** Extracted information follows **

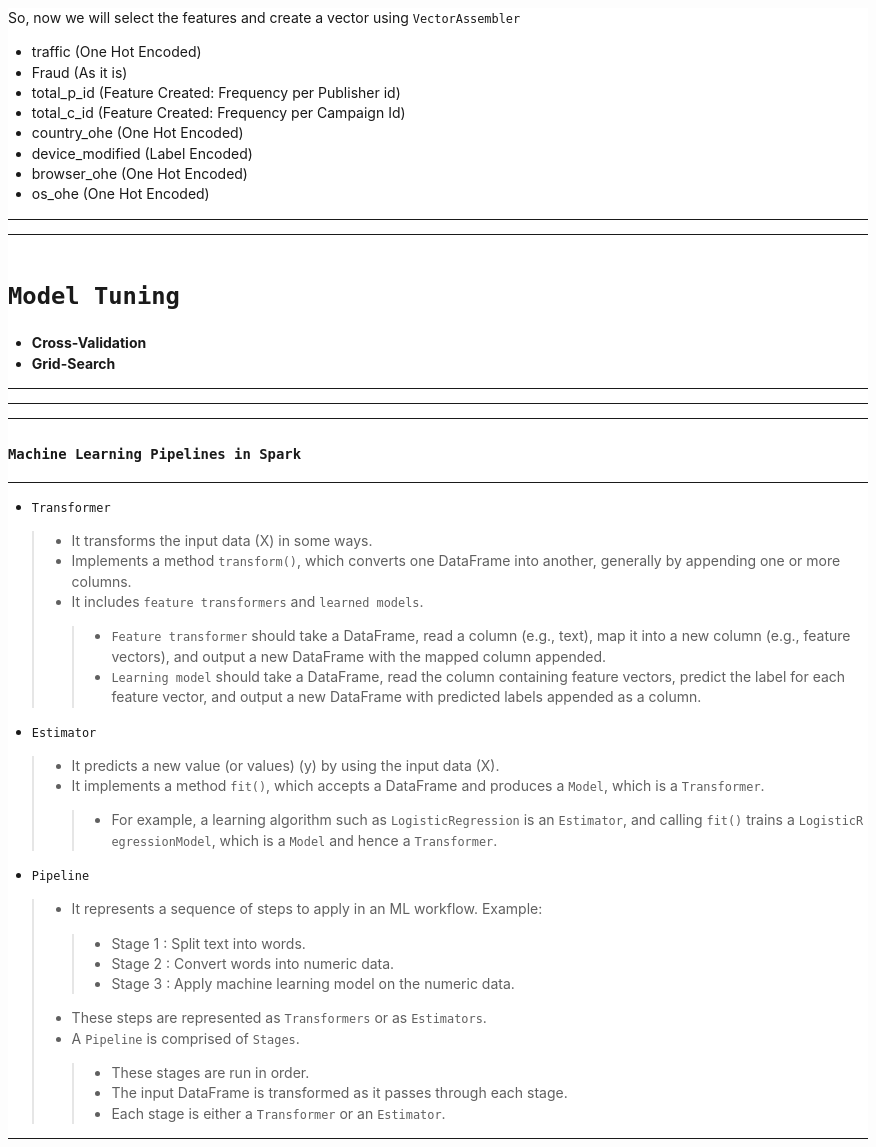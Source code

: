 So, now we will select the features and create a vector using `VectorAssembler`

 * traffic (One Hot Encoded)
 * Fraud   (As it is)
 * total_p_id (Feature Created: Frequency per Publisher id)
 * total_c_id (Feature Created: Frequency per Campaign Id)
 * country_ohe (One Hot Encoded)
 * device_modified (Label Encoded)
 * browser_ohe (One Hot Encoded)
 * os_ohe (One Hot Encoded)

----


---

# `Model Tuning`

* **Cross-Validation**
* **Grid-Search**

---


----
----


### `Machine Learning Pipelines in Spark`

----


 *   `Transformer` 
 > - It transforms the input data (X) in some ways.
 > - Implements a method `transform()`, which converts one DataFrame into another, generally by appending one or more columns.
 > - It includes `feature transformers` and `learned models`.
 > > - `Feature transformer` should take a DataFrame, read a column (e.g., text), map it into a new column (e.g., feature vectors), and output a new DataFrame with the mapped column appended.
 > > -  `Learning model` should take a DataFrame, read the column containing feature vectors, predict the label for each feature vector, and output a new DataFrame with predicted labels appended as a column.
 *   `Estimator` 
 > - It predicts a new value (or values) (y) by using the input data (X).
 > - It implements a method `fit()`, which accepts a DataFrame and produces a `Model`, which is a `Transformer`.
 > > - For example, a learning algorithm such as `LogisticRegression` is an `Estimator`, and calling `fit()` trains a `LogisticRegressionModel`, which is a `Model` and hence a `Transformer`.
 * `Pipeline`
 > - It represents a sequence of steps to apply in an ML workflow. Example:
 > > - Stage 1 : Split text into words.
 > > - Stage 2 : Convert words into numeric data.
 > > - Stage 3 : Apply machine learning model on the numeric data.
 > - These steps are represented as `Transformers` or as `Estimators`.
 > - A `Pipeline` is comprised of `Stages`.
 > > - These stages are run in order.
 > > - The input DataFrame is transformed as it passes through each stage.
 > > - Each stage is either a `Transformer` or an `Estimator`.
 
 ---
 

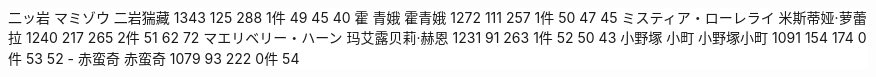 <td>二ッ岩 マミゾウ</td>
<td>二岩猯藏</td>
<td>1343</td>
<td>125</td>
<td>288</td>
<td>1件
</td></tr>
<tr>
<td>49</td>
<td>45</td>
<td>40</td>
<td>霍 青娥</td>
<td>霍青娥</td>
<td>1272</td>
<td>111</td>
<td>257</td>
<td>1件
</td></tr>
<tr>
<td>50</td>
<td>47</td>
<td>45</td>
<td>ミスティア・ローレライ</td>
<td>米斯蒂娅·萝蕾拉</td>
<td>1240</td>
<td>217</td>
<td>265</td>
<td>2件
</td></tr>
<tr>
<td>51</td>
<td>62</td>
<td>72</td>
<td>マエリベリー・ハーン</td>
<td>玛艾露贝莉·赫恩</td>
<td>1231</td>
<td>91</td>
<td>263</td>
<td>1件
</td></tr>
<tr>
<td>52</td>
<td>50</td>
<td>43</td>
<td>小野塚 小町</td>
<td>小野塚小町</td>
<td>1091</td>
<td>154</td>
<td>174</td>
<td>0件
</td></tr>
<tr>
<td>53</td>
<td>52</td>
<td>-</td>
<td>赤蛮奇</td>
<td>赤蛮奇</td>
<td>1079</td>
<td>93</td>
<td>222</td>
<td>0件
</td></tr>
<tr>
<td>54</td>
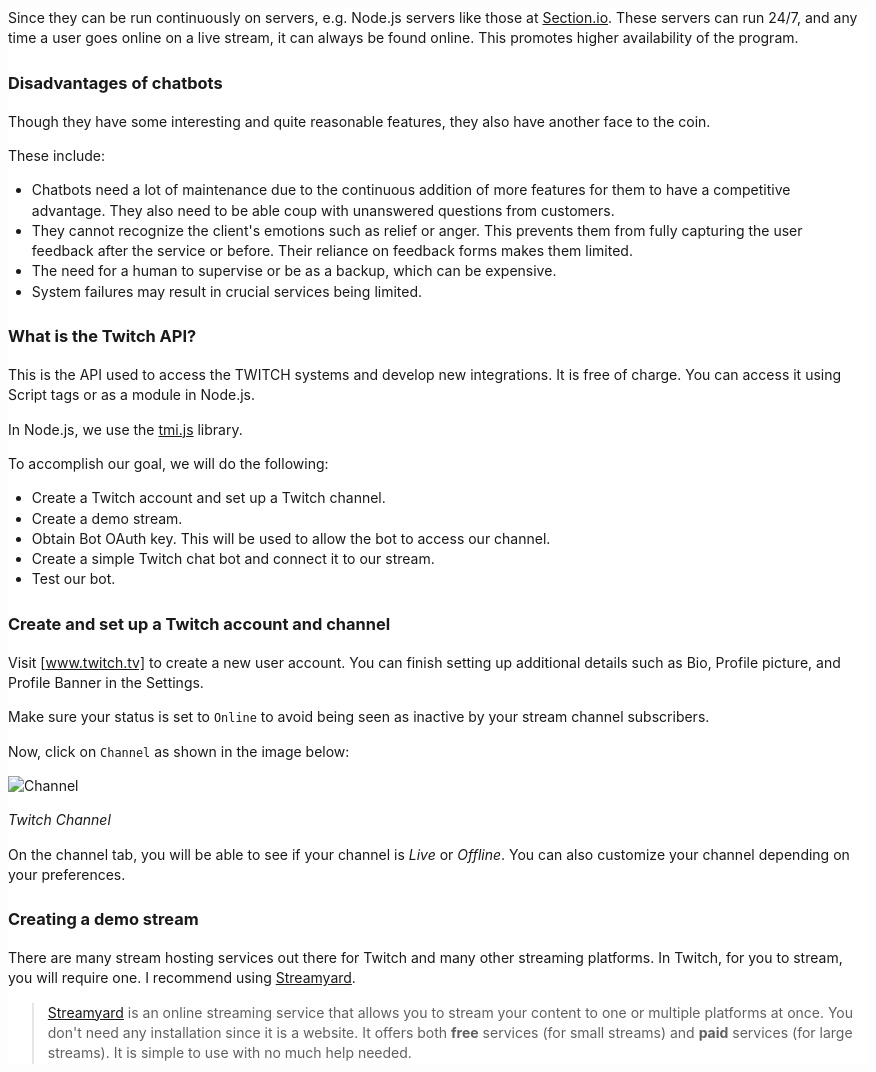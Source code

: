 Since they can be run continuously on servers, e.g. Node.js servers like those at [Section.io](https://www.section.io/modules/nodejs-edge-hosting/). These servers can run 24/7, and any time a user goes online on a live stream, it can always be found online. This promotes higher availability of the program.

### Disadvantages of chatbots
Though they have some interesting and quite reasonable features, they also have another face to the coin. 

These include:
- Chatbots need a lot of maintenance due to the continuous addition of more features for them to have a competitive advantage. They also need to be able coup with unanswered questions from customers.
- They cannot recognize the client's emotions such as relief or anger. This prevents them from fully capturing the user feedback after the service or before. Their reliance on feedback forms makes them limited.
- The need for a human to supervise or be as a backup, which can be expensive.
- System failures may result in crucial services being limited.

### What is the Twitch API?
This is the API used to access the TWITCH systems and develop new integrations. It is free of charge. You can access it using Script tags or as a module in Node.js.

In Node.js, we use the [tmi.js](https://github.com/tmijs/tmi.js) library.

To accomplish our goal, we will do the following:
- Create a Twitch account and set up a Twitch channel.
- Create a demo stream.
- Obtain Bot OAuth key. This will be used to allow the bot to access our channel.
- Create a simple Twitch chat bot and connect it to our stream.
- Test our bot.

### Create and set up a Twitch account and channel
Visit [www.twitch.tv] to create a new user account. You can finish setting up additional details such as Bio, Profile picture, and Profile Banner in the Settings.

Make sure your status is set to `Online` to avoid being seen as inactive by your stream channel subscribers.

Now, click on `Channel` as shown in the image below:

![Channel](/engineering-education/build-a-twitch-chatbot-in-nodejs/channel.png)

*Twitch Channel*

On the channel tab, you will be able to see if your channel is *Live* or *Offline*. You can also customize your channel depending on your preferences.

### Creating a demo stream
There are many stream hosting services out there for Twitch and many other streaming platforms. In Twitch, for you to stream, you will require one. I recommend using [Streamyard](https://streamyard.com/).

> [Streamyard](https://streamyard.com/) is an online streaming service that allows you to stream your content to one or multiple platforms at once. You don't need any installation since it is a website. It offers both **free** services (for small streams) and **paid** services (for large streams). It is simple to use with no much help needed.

** End of Extracted information **

** Task directions **
What you give back must be the data above, reproduced exactly and free of pictures.

** Response area **
Source code

: So, now we will select the features and create a vector using `VectorAssembler`

 * traffic (One Hot Encoded)
 * Fraud   (As it is)
 * total_p_id (Feature Created: Frequency per Publisher id)
 * total_c_id (Feature Created: Frequency per Campaign Id)
 * country_ohe (One Hot Encoded)
 * device_modified (Label Encoded)
 * browser_ohe (One Hot Encoded)
 * os_ohe (One Hot Encoded)

----


---

# `Model Tuning`

* **Cross-Validation**
* **Grid-Search**

---


----
----


### `Machine Learning Pipelines in Spark`

----


 *   `Transformer` 
 > - It transforms the input data (X) in some ways.
 > - Implements a method `transform()`, which converts one DataFrame into another, generally by appending one or more columns.
 > - It includes `feature transformers` and `learned models`.
 > > - `Feature transformer` should take a DataFrame, read a column (e.g., text), map it into a new column (e.g., feature vectors), and output a new DataFrame with the mapped column appended.
 > > -  `Learning model` should take a DataFrame, read the column containing feature vectors, predict the label for each feature vector, and output a new DataFrame with predicted labels appended as a column.
 *   `Estimator` 
 > - It predicts a new value (or values) (y) by using the input data (X).
 > - It implements a method `fit()`, which accepts a DataFrame and produces a `Model`, which is a `Transformer`.
 > > - For example, a learning algorithm such as `LogisticRegression` is an `Estimator`, and calling `fit()` trains a `LogisticRegressionModel`, which is a `Model` and hence a `Transformer`.
 * `Pipeline`
 > - It represents a sequence of steps to apply in an ML workflow. Example:
 > > - Stage 1 : Split text into words.
 > > - Stage 2 : Convert words into numeric data.
 > > - Stage 3 : Apply machine learning model on the numeric data.
 > - These steps are represented as `Transformers` or as `Estimators`.
 > - A `Pipeline` is comprised of `Stages`.
 > > - These stages are run in order.
 > > - The input DataFrame is transformed as it passes through each stage.
 > > - Each stage is either a `Transformer` or an `Estimator`.
 
 ---
 

 <td>二ッ岩 マミゾウ</td>
<td>二岩猯藏</td>
<td>1343</td>
<td>125</td>
<td>288</td>
<td>1件
</td></tr>
<tr>
<td>49</td>
<td>45</td>
<td>40</td>
<td>霍 青娥</td>
<td>霍青娥</td>
<td>1272</td>
<td>111</td>
<td>257</td>
<td>1件
</td></tr>
<tr>
<td>50</td>
<td>47</td>
<td>45</td>
<td>ミスティア・ローレライ</td>
<td>米斯蒂娅·萝蕾拉</td>
<td>1240</td>
<td>217</td>
<td>265</td>
<td>2件
</td></tr>
<tr>
<td>51</td>
<td>62</td>
<td>72</td>
<td>マエリベリー・ハーン</td>
<td>玛艾露贝莉·赫恩</td>
<td>1231</td>
<td>91</td>
<td>263</td>
<td>1件
</td></tr>
<tr>
<td>52</td>
<td>50</td>
<td>43</td>
<td>小野塚 小町</td>
<td>小野塚小町</td>
<td>1091</td>
<td>154</td>
<td>174</td>
<td>0件
</td></tr>
<tr>
<td>53</td>
<td>52</td>
<td>-</td>
<td>赤蛮奇</td>
<td>赤蛮奇</td>
<td>1079</td>
<td>93</td>
<td>222</td>
<td>0件
</td></tr>
<tr>
<td>54</td>
Source code

: Since they can be run continuously on servers, e.g. Node.js servers like those at [Section.io](https://www.section.io/modules/nodejs-edge-hosting/). These servers can run 24/7, and any time a user goes online on a live stream, it can always be found online. This promotes higher availability of the program.

### Disadvantages of chatbots
Though they have some interesting and quite reasonable features, they also have another face to the coin. 

These include:
- Chatbots need a lot of maintenance due to the continuous addition of more features for them to have a competitive advantage. They also need to be able coup with unanswered questions from customers.
- They cannot recognize the client's emotions such as relief or anger. This prevents them from fully capturing the user feedback after the service or before. Their reliance on feedback forms makes them limited.
- The need for a human to supervise or be as a backup, which can be expensive.
- System failures may result in crucial services being limited.

### What is the Twitch API?
This is the API used to access the TWITCH systems and develop new integrations. It is free of charge. You can access it using Script tags or as a module in Node.js.

In Node.js, we use the [tmi.js](https://github.com/tmijs/tmi.js) library.

To accomplish our goal, we will do the following:
- Create a Twitch account and set up a Twitch channel.
- Create a demo stream.
- Obtain Bot OAuth key. This will be used to allow the bot to access our channel.
- Create a simple Twitch chat bot and connect it to our stream.
- Test our bot.

### Create and set up a Twitch account and channel
Visit [www.twitch.tv] to create a new user account. You can finish setting up additional details such as Bio, Profile picture, and Profile Banner in the Settings.

Make sure your status is set to `Online` to avoid being seen as inactive by your stream channel subscribers.

Now, click on `Channel` as shown in the image below:

![Channel](/engineering-education/build-a-twitch-chatbot-in-nodejs/channel.png)

*Twitch Channel*

On the channel tab, you will be able to see if your channel is *Live* or *Offline*. You can also customize your channel depending on your preferences.

### Creating a demo stream
There are many stream hosting services out there for Twitch and many other streaming platforms. In Twitch, for you to stream, you will require one. I recommend using [Streamyard](https://streamyard.com/).

> [Streamyard](https://streamyard.com/) is an online streaming service that allows you to stream your content to one or multiple platforms at once. You don't need any installation since it is a website. It offers both **free** services (for small streams) and **paid** services (for large streams). It is simple to use with no much help needed.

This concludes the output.